The message creates new knowledge about the state of the build directory: both .a files still exist, meaning the attempted clean operations were ineffective. The CUDA code has not been recompiled with the fflush fix. The assistant must find an alternative approach — perhaps touching the CUDA source files to force a rebuild, or manually deleting the build directories, or using cargo build with a specific flag to force recompilation of the supraseal-c2 package.

The Thinking Process

The assistant's reasoning in this message is visible through the sequence of actions across the preceding messages. The thinking process follows a classic debugging loop:

  1. Observe symptom: CUDA timing output is missing from the log file.
  2. Form hypothesis: The printf output is buffered and not flushed.
  3. Test hypothesis: Check if the CUDA code is compiled into the binary (confirmed in &lt;msg id=911-913&gt;).
  4. Implement fix: Add fflush(stderr) after each printf call.
  5. Attempt rebuild: Use cargo clean -p supraseal-c2 to force recompilation.
  6. Observe failure: "Removed 0 files" — the clean didn't work.
  7. Attempt alternative: Delete build directories directly with rm -rf.
  8. Observe second failure: zsh globbing error.
  9. Reconnaissance: Run find to determine the actual state. The find command in &lt;msg id=947&gt; is the reconnaissance step — a pause in the action to gather information before deciding the next move. It reveals that both .a files still exist, confirming that neither the cargo clean nor the rm -rf achieved their intended effect. The assistant must now choose a new approach: perhaps using touch on the CUDA source files to update their timestamps, or manually deleting the build directories with an explicit path, or modifying the build.rs script to force recompilation.

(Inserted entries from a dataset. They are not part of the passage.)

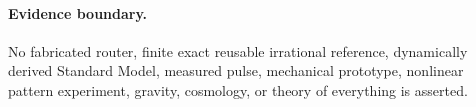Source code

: \paragraph{Evidence boundary.}
No fabricated router, finite exact reusable irrational reference, dynamically derived Standard Model, measured pulse, mechanical prototype, nonlinear pattern experiment, gravity, cosmology, or theory of everything is asserted.
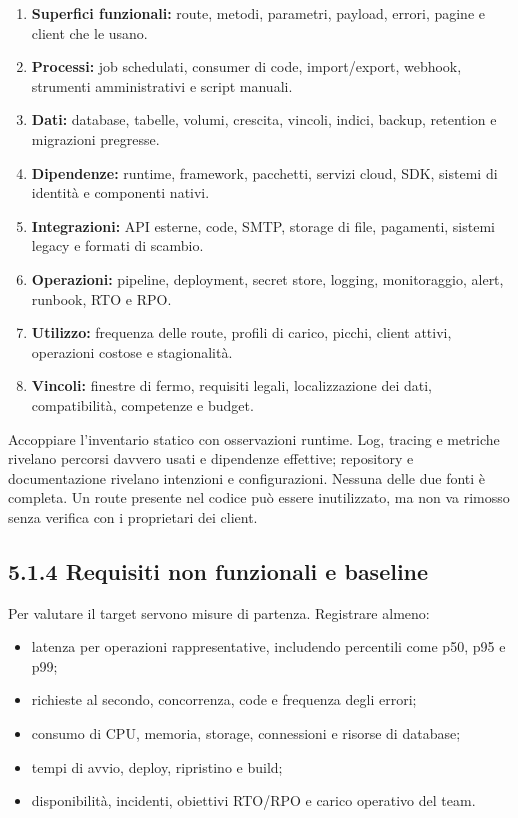 \documentclass[
  italian,
  10pt,
]{book}
\providecommand{\tightlist}{%
  \setlength{\itemsep}{0pt}\setlength{\parskip}{0pt}}
\begin{document}
\begin{enumerate}
\def\labelenumi{\arabic{enumi}.}
\tightlist
\item
  \textbf{Superfici funzionali:} route, metodi, parametri, payload,
  errori, pagine e client che le usano.
\item
  \textbf{Processi:} job schedulati, consumer di code, import/export,
  webhook, strumenti amministrativi e script manuali.
\item
  \textbf{Dati:} database, tabelle, volumi, crescita, vincoli, indici,
  backup, retention e migrazioni pregresse.
\item
  \textbf{Dipendenze:} runtime, framework, pacchetti, servizi cloud,
  SDK, sistemi di identità e componenti nativi.
\item
  \textbf{Integrazioni:} API esterne, code, SMTP, storage di file,
  pagamenti, sistemi legacy e formati di scambio.
\item
  \textbf{Operazioni:} pipeline, deployment, secret store, logging,
  monitoraggio, alert, runbook, RTO e RPO.
\item
  \textbf{Utilizzo:} frequenza delle route, profili di carico, picchi,
  client attivi, operazioni costose e stagionalità.
\item
  \textbf{Vincoli:} finestre di fermo, requisiti legali, localizzazione
  dei dati, compatibilità, competenze e budget.
\end{enumerate}

Accoppiare l'inventario statico con osservazioni runtime. Log, tracing e
metriche rivelano percorsi davvero usati e dipendenze effettive;
repository e documentazione rivelano intenzioni e configurazioni.
Nessuna delle due fonti è completa. Un route presente nel codice può
essere inutilizzato, ma non va rimosso senza verifica con i proprietari
dei client.

\subsection{5.1.4 Requisiti non funzionali e
baseline}\label{requisiti-non-funzionali-e-baseline}

Per valutare il target servono misure di partenza. Registrare almeno:

\begin{itemize}
\tightlist
\item
  latenza per operazioni rappresentative, includendo percentili come
  p50, p95 e p99;
\item
  richieste al secondo, concorrenza, code e frequenza degli errori;
\item
  consumo di CPU, memoria, storage, connessioni e risorse di database;
\item
  tempi di avvio, deploy, ripristino e build;
\item
  disponibilità, incidenti, obiettivi RTO/RPO e carico operativo del
  team.
\end{itemize}
\end{document}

Significance in the Larger Narrative

This message, though brief, represents a critical inflection point in the Phase 4 regression diagnosis. The assistant has identified the likely culprit (B1: cudaHostRegister pinning overhead, as confirmed in the subsequent chunk analysis) and has added instrumentation to verify it, but is now stuck on a build system obstacle. The inability to force CUDA recompilation delays the collection of timing data, which in turn delays the decision about which optimizations to keep and which to revert.

The broader lesson is about the hidden complexity of modern build pipelines. In a project that spans Go, Rust, C++, and CUDA — with build scripts that invoke compilers, archive tools, and linkers across multiple languages — the simple act of adding a printf and recompiling can become a multi-step ordeal. The developer must understand not just their own code, but the entire chain of tools that transforms source files into binaries.

Conclusion

Message &lt;msg id=947&gt; is a testament to the importance of understanding one's build system. A single find command, executed in frustration after two failed attempts to force recompilation, reveals the gap between intention and reality in a hybrid Rust/CUDA project. The two static library files, sitting undisturbed in their hash-named directories, represent a build system that operates on its own terms — indifferent to cargo clean and resistant to shell globs. For the assistant, the path forward requires a deeper understanding of how build.rs manages its outputs, and a more targeted approach to forcing recompilation. For the reader, this message offers a window into the meticulous, methodical work of performance engineering — where even a simple printf can become a journey through buffering semantics, build system architecture, and shell behavior.